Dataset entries
▼▼▼

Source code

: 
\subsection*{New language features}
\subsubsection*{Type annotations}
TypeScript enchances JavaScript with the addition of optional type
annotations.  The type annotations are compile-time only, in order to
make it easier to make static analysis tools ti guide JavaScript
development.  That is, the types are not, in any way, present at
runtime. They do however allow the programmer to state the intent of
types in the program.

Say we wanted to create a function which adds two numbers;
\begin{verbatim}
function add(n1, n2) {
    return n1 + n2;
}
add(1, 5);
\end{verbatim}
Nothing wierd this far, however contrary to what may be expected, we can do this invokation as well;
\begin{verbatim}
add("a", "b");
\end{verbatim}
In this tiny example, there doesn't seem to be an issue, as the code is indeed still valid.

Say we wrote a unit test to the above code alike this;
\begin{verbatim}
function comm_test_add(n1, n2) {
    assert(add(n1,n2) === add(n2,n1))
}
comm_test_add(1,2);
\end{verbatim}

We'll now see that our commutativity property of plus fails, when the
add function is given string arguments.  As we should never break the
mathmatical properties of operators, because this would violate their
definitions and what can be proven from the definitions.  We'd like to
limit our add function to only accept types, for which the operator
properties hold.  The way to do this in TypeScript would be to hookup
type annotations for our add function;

▲▲▲
▼▼▼

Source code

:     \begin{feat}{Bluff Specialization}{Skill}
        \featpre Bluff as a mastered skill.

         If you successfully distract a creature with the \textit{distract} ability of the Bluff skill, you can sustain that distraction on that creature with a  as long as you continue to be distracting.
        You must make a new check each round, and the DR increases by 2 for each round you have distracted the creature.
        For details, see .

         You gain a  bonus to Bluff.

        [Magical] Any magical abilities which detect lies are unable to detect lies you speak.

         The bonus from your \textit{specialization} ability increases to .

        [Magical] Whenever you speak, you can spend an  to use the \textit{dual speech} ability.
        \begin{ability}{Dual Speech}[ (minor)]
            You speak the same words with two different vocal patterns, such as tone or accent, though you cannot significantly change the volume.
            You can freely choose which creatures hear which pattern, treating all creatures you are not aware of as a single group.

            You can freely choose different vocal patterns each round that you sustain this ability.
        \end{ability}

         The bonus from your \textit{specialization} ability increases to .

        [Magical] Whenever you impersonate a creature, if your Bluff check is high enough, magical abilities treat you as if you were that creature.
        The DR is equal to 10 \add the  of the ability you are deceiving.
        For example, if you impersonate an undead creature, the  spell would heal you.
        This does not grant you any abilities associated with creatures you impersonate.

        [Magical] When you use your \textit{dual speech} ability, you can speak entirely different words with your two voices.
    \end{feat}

▲▲▲

## Task description
Please return all lines above in which the string "only" is found.

## Completed exercise
annotations.  The type annotations are compile-time only, in order to
limit our add function to only accept types, for which the operator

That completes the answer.